Wednesday, May 9, 2012

>How the fiscal deficit slows growth and sparks inflation: Four transmission channels (Reasons for India’s structural weakness)

Structurally higher inflation due to governmental policies
The larger fiscal deficit has fuelled inflationary pressures by widening the consumption-investment gap. Subsidized oil prices and an expansion in inclusive growth schemes (without augmenting investment) increased consumption demand to unsustainably high levels. Since the RBI responded to these demand-side inflationary pressures by tightening rates, the burden of adjustment has fallen disproportionately on investments, and more so on private investment, which is more efficient than public investment but is being crowded out by the large fiscal deficit.

In the face of rising demand and limited production, a higher minimum support price (MSP) of food crops has fuelled food inflation. Demand is increasing faster now than during 2003-07 because the middle class is approaching the income threshold, at which demand for consumer durables and higher-protein food takes off. Since nearly half of the consumer basket is comprised of food prices, this has led to an unmooring of inflation expectations. Also, the rural employment guarantee scheme, where wage hikes are linked to CPI inflation, has set a floor on rural wages and exacerbated labour shortages. In the end, this has reinforced the wage-price spiral.

Not surprisingly, average wholesale price index (WPI) inflation has increased from close to 5% during the decade prior to 2008 to 7.0-7.5% post-2008 (Figure 7), with the majority of the increase due to higher food prices (Figure 8).

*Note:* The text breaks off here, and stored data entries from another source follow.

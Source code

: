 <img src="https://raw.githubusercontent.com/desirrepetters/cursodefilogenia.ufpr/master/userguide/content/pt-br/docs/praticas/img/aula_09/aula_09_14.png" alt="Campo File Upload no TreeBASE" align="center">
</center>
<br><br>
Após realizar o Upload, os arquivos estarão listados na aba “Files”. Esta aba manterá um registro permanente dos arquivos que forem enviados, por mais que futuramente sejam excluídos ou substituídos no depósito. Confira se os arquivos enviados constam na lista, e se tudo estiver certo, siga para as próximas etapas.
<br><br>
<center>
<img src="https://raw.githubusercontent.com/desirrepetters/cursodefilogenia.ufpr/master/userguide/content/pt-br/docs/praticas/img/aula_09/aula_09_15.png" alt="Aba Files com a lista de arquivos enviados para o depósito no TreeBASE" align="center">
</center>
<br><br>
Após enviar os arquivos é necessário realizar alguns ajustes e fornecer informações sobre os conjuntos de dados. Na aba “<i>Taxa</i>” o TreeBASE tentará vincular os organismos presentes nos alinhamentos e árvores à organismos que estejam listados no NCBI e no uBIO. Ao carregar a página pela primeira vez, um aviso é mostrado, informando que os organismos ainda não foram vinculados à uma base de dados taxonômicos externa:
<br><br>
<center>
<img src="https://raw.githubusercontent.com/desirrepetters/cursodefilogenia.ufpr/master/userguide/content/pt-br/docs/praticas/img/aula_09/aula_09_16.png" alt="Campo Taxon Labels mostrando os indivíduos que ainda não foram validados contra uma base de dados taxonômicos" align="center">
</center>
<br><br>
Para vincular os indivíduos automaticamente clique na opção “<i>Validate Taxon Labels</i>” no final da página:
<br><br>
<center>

In the medium term, absent an increase in investment, we doubt that WPI inflation will fall sustainably below 6%. India‟s capital stock-to-GDP ratio at 1.79 in 2010, is one of the lowest in Asia (Figure 9). Plotting capital stock-to-GDP ratios against average CPI inflation rates for 2006-10 reveals that these two variables are negatively correlated, suggesting that persistently high inflation in India appears to be well-explained by the low investment rate

Falling investment capacity
Manufacturing investment, which was the main driver of capex during 2003-07 (Figure 11), has been crowded out by the rising cost of borrowing. Infrastructure investment has been held up due to a policy logjam in acquiring land and obtaining environmental clearances. Lower investment has also hurt productivity, due to the slower adoption of new technologies. As a result, investment has fallen from a peak of 38.1% of GDP in FY08 to 35.1% in FY11 (Figure 12).

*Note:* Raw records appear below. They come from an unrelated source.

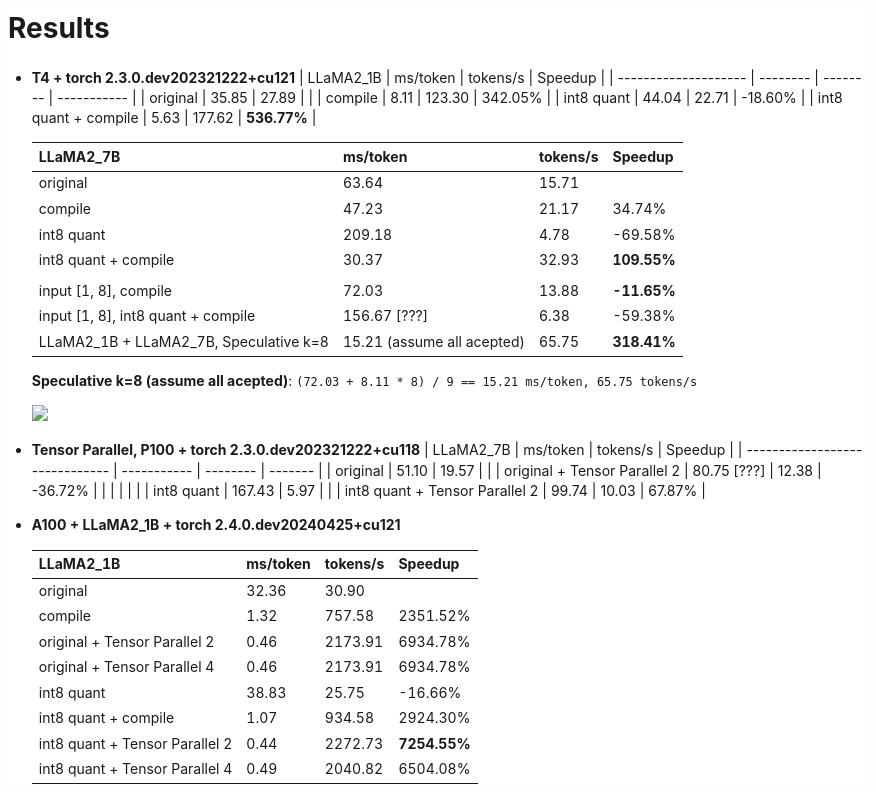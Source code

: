 
# Results
  - **T4 + torch 2.3.0.dev202321222+cu121**
    | LLaMA2_1B            | ms/token | tokens/s | Speedup     |
    | -------------------- | -------- | -------- | ----------- |
    | original             | 35.85    | 27.89    |             |
    | compile              | 8.11     | 123.30   | 342.05%     |
    | int8 quant           | 44.04    | 22.71    | -18.60%     |
    | int8 quant + compile | 5.63     | 177.62   | **536.77%** |

    | LLaMA2_7B                              | ms/token                   | tokens/s | Speedup     |
    | -------------------------------------- | -------------------------- | -------- | ----------- |
    | original                               | 63.64                      | 15.71    |             |
    | compile                                | 47.23                      | 21.17    | 34.74%      |
    | int8 quant                             | 209.18                     | 4.78     | -69.58%     |
    | int8 quant + compile                   | 30.37                      | 32.93    | **109.55%** |
    |                                        |                            |          |             |
    | input [1, 8], compile                  | 72.03                      | 13.88    | **-11.65%** |
    | input [1, 8], int8 quant + compile     | 156.67 [???]               | 6.38     | -59.38%     |
    | LLaMA2_1B + LLaMA2_7B, Speculative k=8 | 15.21 (assume all acepted) | 65.75    | **318.41%** |

    **Speculative k=8 (assume all acepted)**: `(72.03 + 8.11 * 8) / 9 == 15.21 ms/token, 65.75 tokens/s`

    ![](images/gpt_fast_T4.png)
  - **Tensor Parallel, P100 + torch 2.3.0.dev202321222+cu118**
    | LLaMA2_7B                      | ms/token    | tokens/s | Speedup |
    | ------------------------------ | ----------- | -------- | ------- |
    | original                       | 51.10       | 19.57    |         |
    | original + Tensor Parallel 2   | 80.75 [???] | 12.38    | -36.72% |
    |                                |             |          |         |
    | int8 quant                     | 167.43      | 5.97     |         |
    | int8 quant + Tensor Parallel 2 | 99.74       | 10.03    | 67.87%  |

  - **A100 + LLaMA2_1B + torch 2.4.0.dev20240425+cu121**

    | LLaMA2_1B                          | ms/token | tokens/s | Speedup      |
    | ---------------------------------- | -------- | -------- | ------------ |
    | original                           | 32.36    | 30.90    |              |
    | compile                            | 1.32     | 757.58   | 2351.52%     |
    | original + Tensor Parallel 2       | 0.46     | 2173.91  | 6934.78%     |
    | original + Tensor Parallel 4       | 0.46     | 2173.91  | 6934.78%     |
    | int8 quant                         | 38.83    | 25.75    | -16.66%      |
    | int8 quant + compile               | 1.07     | 934.58   | 2924.30%     |
    | int8 quant + Tensor Parallel 2     | 0.44     | 2272.73  | **7254.55%** |
    | int8 quant + Tensor Parallel 4     | 0.49     | 2040.82  | 6504.08%     |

The government has flip-flopped on policies and been noncommittal on reforms. For instance, the decision in November 2011 to allow Foreign direct investment (FDI) in multi-brand retail was reversed days after being implemented. The government is also retroactively looking at taxing cross-border deals and bringing in new general anti-tax-avoidance measures, which have increased investors‟ uncertainty over the taxation regime. Despite deregulating petrol prices, oil-marketing companies have not been allowed to raise petrol prices. All of this has hurt investor sentiment and diminished the pipeline of investment projects.

The savings rate has fallen due to high inflation
A rising savings rate had been one of the foundations of India‟s expanding potential growth rate. It has made investment financing sustainable due to an ample availability of domestic funding and reduced dependence on foreign capital. This cushion has slowly eroded. The gross domestic savings rate has fallen from 36.8% of GDP in FY08 to 32.3% in FY11 (Figure 13). While the rise in the central government‟s fiscal deficit has reduced public savings, private corporate savings have also fallen due to a higher cost of production.

Overall, household saving has remained broadly unchanged, but its composition has physical savings trending up and financial savings falling, due to high inflation (Figure 14). Households have moved into physical assets as a hedge against inflation and trimmed their financial assets as the real rate of return has fallen. This shift in the composition of household saving (away from financial assets) does not bode well for sustaining growth, since it reduces the funds available to finance investment and blocks savings into non-productive assets such as gold.

A lower savings rate widens the current account deficit
India‟s current account deficit deteriorated because imports remained relatively robust while export growth slowed during the global slowdown. In our view, import demand was fuelled by four factors: 1) strong consumption demand was boosted by consumption-biased fiscal policies; 2) high inflation led to demand for gold imports4; 3) inelastic oil demand due to subsidized fuel prices (Figure 15); and 4) higher coal imports caused by delays in domestic production from slow environmental clearances (Figure 15). The national income identity suggests that a wider current account deficit reflects gross domestic saving falling much more than investment.

The need to finance a rising current account deficit has increased the economy‟s dependence on capital inflows (Figure 17). The basic balance of payments (BoP) deficit, defined as the current account plus net FDI inflows, has widened to levels last seen during the 1991 BoP crisis (Figure 18). While FX reserves provide a buffer against sudden capital outflows, their use is limited. First, domestic liquidity is already tight and USD sales by the RBI would lead to further INR liquidity shortages, which would need to be countered via open market operations and/or cash reserve ratio cuts. Second, as the RBI uses its FX reserves to defend INR, its medium-term FX vulnerability would increase as the reserve ratio worsens.